It is not only the most delicious but it is rich in everything and everywhere (more precisely, with a whole range of vitamins and minerals). And is characterized by a delicious aroma that resembles the melon.
It can be used as a young one when the meat has a lemon-yellow color, or as ripe when the meat becomes darker orange and sweet. Some people enjoy raw as well as carrots.
Good for the skin
In the family of pumpkins, butternut contains the highest level of vitamin A that is a powerful natural antioxidant. It maintains skin quality, eye health, and research has shown that vitamin A-rich natural food helps the body protect against lung and mouth cavities.
Important for daily functioning
It is known how much vitamin B is important for daily functioning. And this food contains a sufficient amount of Vitamin B, B6, B2 and B3 in just one serving per day.
High in Vitamin C
Vitamin C, which people often try to substitute through pharmaceutical preparations, can be easily introduced into the body by a proper diet that is based on foods such as butternut squash, which has enough vitamin in its composition.
Reduced risk of developing cardiovascular diseases
The deficiency of beta-carotene in the body can also be compensated by the butternut squash. Studies have shown that people who consume fruits and vegetables rich in beta-carotene have a reduced risk of developing cardiovascular diseases and throat, stomach, esophageal and cervical cancer. Beta-carotene protects the cells from the influence of free radicals. And is also used to protect the skin from the harmful effects of sunlight.
Ideal for diabetics
Butternut squash has exceptionally soothing properties and is an important food that regulates digestion due to cellulose and pectin in its composition. It is ideal for people with stomach, diabetic, autoimmune and allergy sufferers.

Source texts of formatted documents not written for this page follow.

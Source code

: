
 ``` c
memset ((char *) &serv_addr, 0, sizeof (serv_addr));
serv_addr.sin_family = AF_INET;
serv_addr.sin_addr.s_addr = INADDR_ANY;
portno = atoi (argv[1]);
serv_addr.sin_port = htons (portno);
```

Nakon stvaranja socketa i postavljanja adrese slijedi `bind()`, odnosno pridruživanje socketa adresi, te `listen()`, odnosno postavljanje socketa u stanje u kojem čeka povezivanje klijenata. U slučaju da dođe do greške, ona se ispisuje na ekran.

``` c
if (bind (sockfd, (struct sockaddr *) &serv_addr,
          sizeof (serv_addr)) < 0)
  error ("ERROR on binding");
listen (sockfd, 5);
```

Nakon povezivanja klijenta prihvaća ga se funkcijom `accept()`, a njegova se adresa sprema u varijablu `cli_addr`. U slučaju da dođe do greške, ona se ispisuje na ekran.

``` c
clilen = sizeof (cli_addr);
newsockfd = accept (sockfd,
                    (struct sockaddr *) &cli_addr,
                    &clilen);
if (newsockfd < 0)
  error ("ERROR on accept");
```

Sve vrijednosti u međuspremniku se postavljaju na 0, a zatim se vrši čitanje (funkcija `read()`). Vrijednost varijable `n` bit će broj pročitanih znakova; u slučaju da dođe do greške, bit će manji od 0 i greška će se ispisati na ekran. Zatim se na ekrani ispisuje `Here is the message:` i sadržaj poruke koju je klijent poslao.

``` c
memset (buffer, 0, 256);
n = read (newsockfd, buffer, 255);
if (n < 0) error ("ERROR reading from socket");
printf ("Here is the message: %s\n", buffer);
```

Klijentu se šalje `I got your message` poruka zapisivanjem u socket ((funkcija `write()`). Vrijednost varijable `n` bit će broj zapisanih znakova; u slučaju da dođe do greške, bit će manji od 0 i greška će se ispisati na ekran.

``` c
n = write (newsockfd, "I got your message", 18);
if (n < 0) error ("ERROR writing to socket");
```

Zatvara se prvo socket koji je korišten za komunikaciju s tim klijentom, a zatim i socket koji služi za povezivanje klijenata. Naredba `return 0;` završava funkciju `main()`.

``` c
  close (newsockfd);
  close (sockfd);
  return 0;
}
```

Great for brain functioning
Butternut squash also contains an appropriate amount of minerals such as iron, zinc, copper, calcium, and phosphorus. Her seeds are an excellent source of dietary fiber and mono-saturated fatty acids that are beneficial to heart health. In addition, they are rich in proteins, minerals, and vitamins that are important to health benefits. They contain amino acids and tryptophan which is extremely beneficial to the human brain.
For people who exercise
In order to really have, besides the healthy diet itself, is also essential exercise. With it comes sweating over which the body loses a lot of electrolytes that many makeups for with various formulations and blending tablets. To get enough calcium, magnesium, and potassium enough, it’s enough to just insert butternut squash into your daily diet. It can be prepared in a variety of ways, from delicious cream soups and smoothies, healthy snacks and various preparations.

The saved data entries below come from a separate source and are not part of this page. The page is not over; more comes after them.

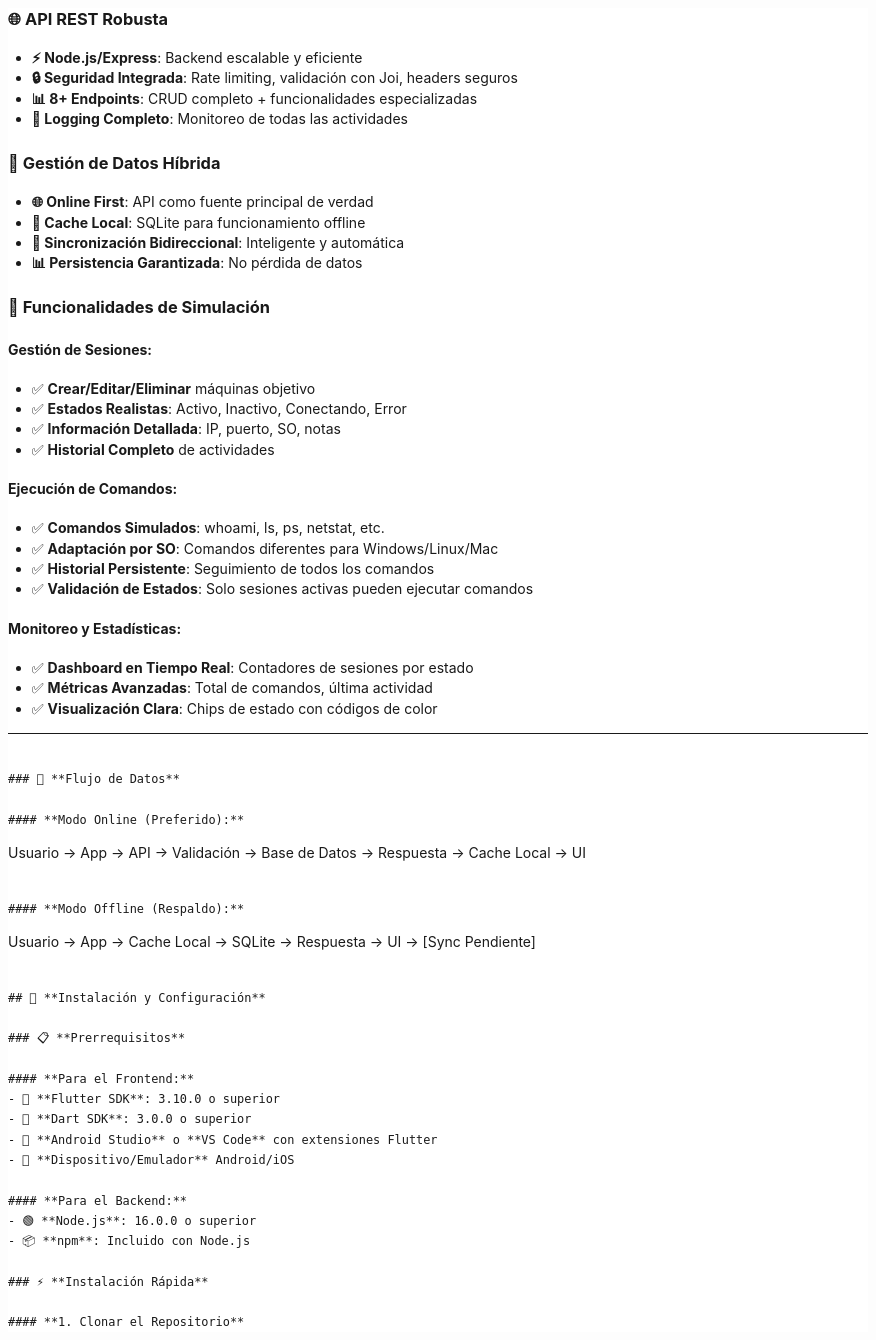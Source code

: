### 🌐 **API REST Robusta**
- **⚡ Node.js/Express**: Backend escalable y eficiente
- **🔒 Seguridad Integrada**: Rate limiting, validación con Joi, headers seguros
- **📊 8+ Endpoints**: CRUD completo + funcionalidades especializadas
- **📝 Logging Completo**: Monitoreo de todas las actividades

### 💾 **Gestión de Datos Híbrida**
- **🌐 Online First**: API como fuente principal de verdad
- **💾 Cache Local**: SQLite para funcionamiento offline
- **🔄 Sincronización Bidireccional**: Inteligente y automática
- **📊 Persistencia Garantizada**: No pérdida de datos

### 🎯 **Funcionalidades de Simulación**

#### **Gestión de Sesiones:**
- ✅ **Crear/Editar/Eliminar** máquinas objetivo
- ✅ **Estados Realistas**: Activo, Inactivo, Conectando, Error
- ✅ **Información Detallada**: IP, puerto, SO, notas
- ✅ **Historial Completo** de actividades

#### **Ejecución de Comandos:**
- ✅ **Comandos Simulados**: whoami, ls, ps, netstat, etc.
- ✅ **Adaptación por SO**: Comandos diferentes para Windows/Linux/Mac
- ✅ **Historial Persistente**: Seguimiento de todos los comandos
- ✅ **Validación de Estados**: Solo sesiones activas pueden ejecutar comandos

#### **Monitoreo y Estadísticas:**
- ✅ **Dashboard en Tiempo Real**: Contadores de sesiones por estado
- ✅ **Métricas Avanzadas**: Total de comandos, última actividad
- ✅ **Visualización Clara**: Chips de estado con códigos de color

---

```

### 🔄 **Flujo de Datos**

#### **Modo Online (Preferido):**
```
Usuario → App → API → Validación → Base de Datos → Respuesta → Cache Local → UI
```

#### **Modo Offline (Respaldo):**
```
Usuario → App → Cache Local → SQLite → Respuesta → UI → [Sync Pendiente]
```

## 🚀 **Instalación y Configuración**

### 📋 **Prerrequisitos**

#### **Para el Frontend:**
- 📱 **Flutter SDK**: 3.10.0 o superior
- 🎯 **Dart SDK**: 3.0.0 o superior  
- 🔧 **Android Studio** o **VS Code** con extensiones Flutter
- 📱 **Dispositivo/Emulador** Android/iOS

#### **Para el Backend:**
- 🟢 **Node.js**: 16.0.0 o superior
- 📦 **npm**: Incluido con Node.js

### ⚡ **Instalación Rápida**

#### **1. Clonar el Repositorio**
```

Nutritional composition 100 g (butternut squash):
- EV = 27 kcal
- Water 91%
- Carbohydrates: 4.9g (sugar 2.7g, starch 0.7g, and dietary fiber 1.4g)
- Proteins 0.6 g
- Minerals K 202 mg, Na 1 mg, Ca 20 mg and P 40 mg, and Mn 0,125.
- Vitamins = provitamin A 3593 mcg, vitamin B groups (B1, B2 and niacin).
Or, in short, these foods are small in calories and have significant nutritional value. Due to the abundance of vitamins (especially provitamin A), minerals (most potassium) and vegetable fibers are indispensable foods.
Only one cup of butternut squash contains incredible 145 percent of the recommended daily dose of vitamin A and is one of the richest natural sources of alpha and beta carotenes that are of great importance for eye health and good vision.
Butternut squash is very low in fats, but among the ones, it contains the most healthy omega 3 fatty acids that are usually found in vegetables rarely. Mostly in the skins so you do not throw them when you clean the butternut squash. In addition, it balances well blood sugar and protects the organism against flu and cold due to vitamin B and vitamin C complexes.
Ideal for sweet cakes, such as pies because they are delicious and without much sugar, it brings you a crepey recipe for slimy soup.